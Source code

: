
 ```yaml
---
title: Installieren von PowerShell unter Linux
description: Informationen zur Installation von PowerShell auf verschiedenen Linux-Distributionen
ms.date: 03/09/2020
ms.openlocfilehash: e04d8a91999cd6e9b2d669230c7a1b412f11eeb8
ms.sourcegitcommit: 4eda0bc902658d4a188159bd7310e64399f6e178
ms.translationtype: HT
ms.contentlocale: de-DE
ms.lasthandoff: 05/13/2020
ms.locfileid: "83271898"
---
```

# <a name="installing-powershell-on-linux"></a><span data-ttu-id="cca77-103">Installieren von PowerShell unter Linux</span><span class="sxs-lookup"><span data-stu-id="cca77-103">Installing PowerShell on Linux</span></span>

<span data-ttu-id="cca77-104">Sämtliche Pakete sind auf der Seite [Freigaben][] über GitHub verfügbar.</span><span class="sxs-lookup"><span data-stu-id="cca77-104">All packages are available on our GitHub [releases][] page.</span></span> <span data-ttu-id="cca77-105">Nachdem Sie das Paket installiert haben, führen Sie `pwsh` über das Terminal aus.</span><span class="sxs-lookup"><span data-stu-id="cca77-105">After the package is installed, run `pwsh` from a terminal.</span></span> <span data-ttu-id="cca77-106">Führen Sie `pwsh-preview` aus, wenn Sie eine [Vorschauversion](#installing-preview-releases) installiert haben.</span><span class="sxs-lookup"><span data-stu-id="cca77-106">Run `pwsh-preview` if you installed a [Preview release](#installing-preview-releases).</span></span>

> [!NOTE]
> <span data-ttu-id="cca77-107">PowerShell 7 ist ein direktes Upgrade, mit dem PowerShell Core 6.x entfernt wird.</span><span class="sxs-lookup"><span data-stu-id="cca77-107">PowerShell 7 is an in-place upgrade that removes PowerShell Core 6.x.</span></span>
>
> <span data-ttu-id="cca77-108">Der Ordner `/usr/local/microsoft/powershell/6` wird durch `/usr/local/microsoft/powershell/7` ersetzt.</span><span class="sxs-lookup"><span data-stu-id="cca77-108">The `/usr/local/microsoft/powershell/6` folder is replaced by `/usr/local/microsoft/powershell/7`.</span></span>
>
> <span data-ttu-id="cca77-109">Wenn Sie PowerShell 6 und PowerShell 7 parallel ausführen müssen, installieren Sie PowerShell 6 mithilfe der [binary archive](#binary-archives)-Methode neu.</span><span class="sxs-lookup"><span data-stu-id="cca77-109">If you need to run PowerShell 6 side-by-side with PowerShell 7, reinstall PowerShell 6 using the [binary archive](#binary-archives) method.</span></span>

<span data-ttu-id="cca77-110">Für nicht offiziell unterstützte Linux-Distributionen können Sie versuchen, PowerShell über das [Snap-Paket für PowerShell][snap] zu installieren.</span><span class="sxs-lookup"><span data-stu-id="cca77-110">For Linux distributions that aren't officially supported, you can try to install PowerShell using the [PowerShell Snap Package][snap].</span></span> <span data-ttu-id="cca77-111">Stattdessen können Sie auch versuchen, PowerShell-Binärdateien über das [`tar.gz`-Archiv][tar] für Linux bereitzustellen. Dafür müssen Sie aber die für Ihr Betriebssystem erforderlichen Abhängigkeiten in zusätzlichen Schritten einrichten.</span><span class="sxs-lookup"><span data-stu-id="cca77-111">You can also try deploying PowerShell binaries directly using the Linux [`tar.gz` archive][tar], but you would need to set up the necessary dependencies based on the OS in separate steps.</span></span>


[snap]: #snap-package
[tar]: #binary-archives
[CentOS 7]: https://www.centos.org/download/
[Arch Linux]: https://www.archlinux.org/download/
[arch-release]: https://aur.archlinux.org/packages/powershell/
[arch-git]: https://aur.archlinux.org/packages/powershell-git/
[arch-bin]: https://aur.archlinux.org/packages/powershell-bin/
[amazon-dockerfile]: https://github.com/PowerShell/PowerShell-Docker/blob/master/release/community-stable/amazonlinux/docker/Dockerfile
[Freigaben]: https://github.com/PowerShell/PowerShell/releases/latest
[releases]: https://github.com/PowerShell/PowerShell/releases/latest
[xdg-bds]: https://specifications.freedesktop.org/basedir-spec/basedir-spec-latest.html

[DIRECTIONS]: Go through the material above, and wherever a line holds the word "https", copy it.

[TASK OUTPUT]:
[CentOS 7]: https://www.centos.org/download/
[Arch Linux]: https://www.archlinux.org/download/
[arch-release]: https://aur.archlinux.org/packages/powershell/
[arch-git]: https://aur.archlinux.org/packages/powershell-git/
[arch-bin]: https://aur.archlinux.org/packages/powershell-bin/
[amazon-dockerfile]: https://github.com/PowerShell/PowerShell-Docker/blob/master/release/community-stable/amazonlinux/docker/Dockerfile
[Freigaben]: https://github.com/PowerShell/PowerShell/releases/latest
[releases]: https://github.com/PowerShell/PowerShell/releases/latest
[xdg-bds]: https://specifications.freedesktop.org/basedir-spec/basedir-spec-latest.html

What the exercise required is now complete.